Would you give the number of lines below in which the string "pour" appears? Nothing else is needed.

Source texts of formatted documents
+++
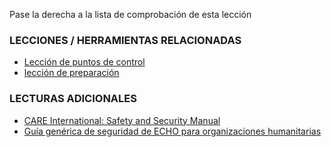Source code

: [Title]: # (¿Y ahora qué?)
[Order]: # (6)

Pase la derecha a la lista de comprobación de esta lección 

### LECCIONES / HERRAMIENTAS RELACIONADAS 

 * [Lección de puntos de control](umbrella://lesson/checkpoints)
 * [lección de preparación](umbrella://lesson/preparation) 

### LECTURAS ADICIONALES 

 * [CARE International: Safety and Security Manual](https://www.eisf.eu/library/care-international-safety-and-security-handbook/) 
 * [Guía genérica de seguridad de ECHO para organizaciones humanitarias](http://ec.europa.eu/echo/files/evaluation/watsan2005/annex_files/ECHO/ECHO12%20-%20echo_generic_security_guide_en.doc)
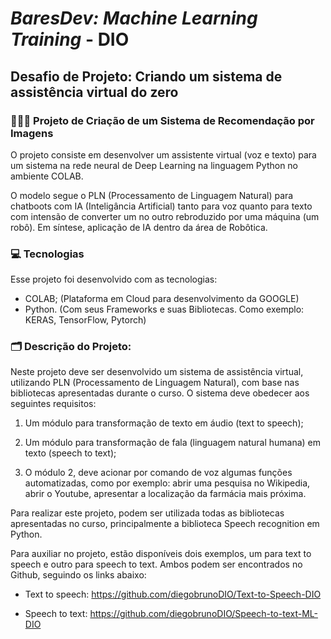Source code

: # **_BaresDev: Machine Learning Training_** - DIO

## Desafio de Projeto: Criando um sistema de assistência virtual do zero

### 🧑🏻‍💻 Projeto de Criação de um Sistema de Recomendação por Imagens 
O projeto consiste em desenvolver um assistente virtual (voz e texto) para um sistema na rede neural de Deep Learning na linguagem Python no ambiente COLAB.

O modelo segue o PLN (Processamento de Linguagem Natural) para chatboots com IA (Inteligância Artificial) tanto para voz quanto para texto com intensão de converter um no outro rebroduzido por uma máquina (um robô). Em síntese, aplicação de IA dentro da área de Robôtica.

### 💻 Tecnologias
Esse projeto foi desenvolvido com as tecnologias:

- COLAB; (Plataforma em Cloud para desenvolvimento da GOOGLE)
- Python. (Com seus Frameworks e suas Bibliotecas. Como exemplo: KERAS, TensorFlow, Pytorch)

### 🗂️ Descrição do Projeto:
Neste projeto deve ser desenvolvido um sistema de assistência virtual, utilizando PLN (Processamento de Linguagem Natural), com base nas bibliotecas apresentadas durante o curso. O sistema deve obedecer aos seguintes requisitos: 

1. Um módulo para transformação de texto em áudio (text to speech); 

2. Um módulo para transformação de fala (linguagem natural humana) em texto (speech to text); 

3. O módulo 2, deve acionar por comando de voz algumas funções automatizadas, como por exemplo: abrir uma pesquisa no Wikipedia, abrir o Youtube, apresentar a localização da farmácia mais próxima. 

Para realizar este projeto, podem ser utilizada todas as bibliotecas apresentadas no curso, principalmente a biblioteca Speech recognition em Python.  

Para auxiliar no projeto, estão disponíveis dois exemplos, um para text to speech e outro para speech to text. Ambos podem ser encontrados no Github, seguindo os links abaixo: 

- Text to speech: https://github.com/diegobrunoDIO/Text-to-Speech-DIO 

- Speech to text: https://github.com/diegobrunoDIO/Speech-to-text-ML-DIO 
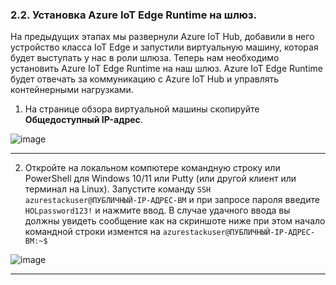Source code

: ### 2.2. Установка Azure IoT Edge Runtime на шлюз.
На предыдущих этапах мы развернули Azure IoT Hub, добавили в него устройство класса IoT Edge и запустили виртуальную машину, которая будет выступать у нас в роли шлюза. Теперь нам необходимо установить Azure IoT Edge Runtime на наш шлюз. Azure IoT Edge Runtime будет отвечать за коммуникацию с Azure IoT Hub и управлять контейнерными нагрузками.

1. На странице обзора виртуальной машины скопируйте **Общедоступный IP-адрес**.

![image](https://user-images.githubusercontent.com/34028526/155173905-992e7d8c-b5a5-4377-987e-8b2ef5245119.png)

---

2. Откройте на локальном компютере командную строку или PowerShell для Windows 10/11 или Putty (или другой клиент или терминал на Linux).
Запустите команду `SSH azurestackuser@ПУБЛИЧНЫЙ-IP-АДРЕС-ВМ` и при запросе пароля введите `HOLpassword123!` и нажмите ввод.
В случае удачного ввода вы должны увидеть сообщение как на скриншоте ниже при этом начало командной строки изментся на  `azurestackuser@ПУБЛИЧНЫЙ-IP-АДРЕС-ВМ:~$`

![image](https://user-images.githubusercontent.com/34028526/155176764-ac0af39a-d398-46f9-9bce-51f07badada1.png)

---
+++
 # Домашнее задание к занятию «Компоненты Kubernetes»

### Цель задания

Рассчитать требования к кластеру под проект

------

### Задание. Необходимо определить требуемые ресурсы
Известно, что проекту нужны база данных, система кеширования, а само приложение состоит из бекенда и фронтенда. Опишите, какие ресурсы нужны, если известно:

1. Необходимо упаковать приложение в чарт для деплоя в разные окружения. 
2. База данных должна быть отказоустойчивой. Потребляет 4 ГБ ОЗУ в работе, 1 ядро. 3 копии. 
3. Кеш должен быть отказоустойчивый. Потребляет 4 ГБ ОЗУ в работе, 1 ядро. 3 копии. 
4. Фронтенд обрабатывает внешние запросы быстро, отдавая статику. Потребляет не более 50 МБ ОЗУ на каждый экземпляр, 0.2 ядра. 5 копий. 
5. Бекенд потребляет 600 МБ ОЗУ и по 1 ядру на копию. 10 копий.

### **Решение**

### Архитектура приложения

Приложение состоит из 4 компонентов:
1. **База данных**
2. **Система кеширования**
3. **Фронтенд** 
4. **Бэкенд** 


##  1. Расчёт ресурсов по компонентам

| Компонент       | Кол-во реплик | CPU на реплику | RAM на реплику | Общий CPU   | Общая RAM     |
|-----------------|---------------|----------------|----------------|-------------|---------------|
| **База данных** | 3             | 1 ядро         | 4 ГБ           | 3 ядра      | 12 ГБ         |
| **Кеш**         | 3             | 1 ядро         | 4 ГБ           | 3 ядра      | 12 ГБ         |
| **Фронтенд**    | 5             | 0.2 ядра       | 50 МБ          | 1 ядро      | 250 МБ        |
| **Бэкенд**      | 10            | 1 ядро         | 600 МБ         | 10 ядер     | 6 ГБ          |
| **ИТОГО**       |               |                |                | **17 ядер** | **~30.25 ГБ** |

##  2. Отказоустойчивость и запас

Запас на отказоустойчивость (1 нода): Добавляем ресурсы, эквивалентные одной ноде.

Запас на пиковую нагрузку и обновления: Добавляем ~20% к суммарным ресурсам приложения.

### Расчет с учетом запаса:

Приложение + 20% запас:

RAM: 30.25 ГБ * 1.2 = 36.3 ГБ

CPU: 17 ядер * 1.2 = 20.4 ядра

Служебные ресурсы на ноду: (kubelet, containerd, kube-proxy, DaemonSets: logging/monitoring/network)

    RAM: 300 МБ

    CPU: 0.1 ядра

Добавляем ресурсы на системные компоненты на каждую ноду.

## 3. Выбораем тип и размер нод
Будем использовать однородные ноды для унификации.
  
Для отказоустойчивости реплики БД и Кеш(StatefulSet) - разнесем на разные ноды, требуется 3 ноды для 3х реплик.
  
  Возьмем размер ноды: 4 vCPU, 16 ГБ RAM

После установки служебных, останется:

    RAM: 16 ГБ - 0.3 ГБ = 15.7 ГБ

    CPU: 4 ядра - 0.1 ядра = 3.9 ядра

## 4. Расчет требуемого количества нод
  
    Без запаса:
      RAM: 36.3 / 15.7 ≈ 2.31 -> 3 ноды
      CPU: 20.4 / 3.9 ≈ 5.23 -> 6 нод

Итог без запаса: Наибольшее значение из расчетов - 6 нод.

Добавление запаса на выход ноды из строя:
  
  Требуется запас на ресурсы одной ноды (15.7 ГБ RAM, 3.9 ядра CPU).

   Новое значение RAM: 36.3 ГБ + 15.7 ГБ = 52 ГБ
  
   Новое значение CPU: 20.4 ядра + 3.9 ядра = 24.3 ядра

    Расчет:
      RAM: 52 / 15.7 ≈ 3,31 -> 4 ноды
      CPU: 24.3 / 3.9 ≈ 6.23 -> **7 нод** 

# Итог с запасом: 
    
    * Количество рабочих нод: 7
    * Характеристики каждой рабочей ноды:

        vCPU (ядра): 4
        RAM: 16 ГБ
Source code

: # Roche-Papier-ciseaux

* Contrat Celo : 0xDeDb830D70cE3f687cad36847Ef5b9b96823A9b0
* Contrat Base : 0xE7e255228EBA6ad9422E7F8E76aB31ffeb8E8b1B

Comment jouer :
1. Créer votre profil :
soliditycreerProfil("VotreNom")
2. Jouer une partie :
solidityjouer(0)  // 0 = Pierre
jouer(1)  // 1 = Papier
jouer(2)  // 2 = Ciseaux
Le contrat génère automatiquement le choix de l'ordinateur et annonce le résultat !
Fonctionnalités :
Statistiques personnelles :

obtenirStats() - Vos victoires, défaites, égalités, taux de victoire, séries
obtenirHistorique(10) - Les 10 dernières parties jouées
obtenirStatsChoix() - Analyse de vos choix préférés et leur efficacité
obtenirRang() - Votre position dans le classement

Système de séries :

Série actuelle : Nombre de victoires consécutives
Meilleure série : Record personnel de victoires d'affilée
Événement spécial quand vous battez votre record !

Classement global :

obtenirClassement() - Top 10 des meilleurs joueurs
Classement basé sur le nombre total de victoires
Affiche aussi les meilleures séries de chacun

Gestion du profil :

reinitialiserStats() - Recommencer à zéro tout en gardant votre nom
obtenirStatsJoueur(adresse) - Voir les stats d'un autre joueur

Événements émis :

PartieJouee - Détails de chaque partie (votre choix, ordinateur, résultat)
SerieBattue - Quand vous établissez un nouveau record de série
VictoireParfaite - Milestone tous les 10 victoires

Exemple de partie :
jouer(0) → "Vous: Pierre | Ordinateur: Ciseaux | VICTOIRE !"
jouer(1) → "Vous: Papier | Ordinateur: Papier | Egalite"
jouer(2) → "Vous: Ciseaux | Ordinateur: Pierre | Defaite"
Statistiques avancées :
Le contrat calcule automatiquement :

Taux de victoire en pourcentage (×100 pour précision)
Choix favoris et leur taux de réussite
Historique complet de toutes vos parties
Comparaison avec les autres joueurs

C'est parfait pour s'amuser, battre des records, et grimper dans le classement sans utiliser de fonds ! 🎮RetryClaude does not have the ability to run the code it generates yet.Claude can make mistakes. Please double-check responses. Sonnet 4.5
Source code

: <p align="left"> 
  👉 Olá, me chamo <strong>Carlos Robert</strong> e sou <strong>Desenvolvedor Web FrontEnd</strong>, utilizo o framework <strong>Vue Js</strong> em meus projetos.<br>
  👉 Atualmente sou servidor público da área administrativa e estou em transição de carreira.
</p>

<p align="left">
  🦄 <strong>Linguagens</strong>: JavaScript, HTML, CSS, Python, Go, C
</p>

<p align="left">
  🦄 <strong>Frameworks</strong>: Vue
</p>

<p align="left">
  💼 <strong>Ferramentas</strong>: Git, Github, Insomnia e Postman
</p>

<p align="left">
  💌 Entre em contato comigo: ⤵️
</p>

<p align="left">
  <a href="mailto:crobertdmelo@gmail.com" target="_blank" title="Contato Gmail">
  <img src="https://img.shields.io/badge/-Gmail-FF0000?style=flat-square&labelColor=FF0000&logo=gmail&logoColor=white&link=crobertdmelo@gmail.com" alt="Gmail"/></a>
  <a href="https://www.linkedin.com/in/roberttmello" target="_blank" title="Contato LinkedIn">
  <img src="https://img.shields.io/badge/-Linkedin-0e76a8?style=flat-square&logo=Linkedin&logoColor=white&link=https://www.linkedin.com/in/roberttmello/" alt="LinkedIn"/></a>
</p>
+++
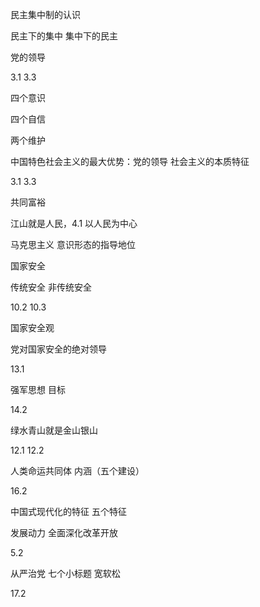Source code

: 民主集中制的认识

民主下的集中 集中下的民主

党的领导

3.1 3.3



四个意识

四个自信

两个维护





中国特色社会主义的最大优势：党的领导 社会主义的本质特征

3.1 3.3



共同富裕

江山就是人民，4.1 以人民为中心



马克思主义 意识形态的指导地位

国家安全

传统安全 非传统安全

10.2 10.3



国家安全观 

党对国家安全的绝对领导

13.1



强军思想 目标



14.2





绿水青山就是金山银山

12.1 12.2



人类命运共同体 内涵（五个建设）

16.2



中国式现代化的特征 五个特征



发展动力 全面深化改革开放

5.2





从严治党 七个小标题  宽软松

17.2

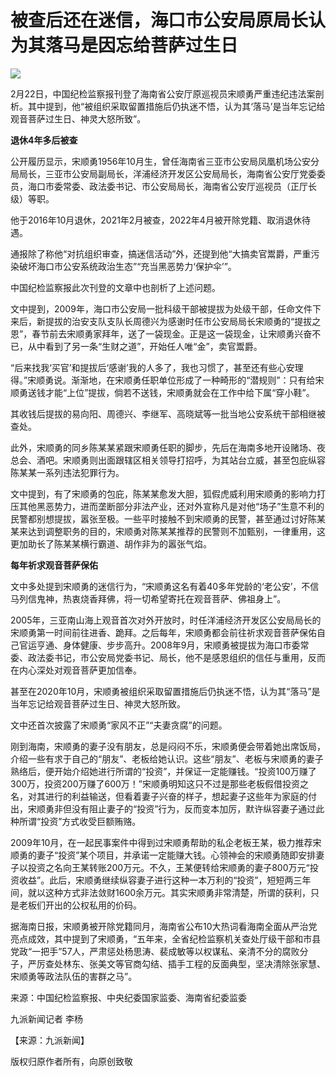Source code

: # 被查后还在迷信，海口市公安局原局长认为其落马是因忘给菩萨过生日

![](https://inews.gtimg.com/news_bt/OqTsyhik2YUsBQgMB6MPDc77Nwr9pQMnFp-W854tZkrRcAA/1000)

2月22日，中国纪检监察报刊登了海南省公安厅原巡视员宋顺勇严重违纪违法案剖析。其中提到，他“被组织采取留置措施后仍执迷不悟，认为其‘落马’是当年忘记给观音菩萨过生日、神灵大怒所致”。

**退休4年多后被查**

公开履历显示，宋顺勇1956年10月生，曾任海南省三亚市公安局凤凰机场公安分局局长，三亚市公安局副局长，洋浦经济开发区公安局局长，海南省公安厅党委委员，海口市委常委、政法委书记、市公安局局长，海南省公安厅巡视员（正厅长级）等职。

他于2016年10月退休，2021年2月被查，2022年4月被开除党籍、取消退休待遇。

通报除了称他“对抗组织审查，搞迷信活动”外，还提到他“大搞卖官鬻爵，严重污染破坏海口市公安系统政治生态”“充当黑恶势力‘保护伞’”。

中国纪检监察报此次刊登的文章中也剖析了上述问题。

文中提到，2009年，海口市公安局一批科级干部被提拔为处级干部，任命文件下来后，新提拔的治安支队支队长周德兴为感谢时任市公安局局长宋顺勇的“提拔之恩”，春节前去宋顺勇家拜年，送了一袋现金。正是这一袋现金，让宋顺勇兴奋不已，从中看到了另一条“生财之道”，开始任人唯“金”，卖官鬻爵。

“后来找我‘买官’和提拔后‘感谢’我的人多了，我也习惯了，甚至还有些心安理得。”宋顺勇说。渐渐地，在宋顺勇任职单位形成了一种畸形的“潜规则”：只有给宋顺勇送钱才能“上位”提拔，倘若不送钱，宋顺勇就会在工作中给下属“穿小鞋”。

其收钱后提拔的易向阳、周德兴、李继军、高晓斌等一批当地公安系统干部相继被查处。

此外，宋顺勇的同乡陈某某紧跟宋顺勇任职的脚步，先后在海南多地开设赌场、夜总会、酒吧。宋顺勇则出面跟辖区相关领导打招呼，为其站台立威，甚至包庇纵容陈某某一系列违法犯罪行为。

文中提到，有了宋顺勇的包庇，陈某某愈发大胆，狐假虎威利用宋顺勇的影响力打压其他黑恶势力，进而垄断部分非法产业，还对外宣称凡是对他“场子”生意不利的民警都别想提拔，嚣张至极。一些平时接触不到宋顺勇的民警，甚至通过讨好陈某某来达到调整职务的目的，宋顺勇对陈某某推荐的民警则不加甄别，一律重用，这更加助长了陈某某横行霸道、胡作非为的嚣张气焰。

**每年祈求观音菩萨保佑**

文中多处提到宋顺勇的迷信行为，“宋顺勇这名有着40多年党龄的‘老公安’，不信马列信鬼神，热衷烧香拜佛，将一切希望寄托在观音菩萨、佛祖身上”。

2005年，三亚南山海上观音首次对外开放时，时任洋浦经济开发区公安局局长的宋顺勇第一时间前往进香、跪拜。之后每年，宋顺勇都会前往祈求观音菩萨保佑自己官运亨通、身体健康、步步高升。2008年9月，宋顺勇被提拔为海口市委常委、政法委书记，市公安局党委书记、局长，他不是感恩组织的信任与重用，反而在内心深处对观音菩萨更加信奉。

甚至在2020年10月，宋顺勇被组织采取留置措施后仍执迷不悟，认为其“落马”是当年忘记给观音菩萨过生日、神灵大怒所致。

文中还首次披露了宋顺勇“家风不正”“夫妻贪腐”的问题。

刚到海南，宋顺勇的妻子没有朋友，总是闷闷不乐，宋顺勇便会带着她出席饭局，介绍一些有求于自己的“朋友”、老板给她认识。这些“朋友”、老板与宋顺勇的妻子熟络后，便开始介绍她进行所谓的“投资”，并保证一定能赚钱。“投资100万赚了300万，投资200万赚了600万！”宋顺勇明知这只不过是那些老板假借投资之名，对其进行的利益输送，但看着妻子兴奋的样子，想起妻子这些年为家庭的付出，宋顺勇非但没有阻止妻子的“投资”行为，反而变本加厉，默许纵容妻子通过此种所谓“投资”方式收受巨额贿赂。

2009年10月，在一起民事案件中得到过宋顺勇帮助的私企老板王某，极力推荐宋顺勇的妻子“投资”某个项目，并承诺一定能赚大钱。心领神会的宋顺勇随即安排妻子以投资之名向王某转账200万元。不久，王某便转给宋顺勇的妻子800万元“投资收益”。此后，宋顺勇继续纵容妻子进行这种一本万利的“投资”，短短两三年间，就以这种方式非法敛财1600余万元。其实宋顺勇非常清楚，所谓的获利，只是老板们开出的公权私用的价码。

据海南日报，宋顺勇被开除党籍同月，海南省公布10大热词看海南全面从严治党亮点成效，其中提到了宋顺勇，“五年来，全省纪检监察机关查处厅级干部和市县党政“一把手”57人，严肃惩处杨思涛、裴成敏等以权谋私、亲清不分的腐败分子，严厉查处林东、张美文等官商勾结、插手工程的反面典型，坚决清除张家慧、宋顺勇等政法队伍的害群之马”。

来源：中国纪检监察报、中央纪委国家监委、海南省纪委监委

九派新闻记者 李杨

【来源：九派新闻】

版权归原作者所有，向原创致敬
+++
### Expected answer
2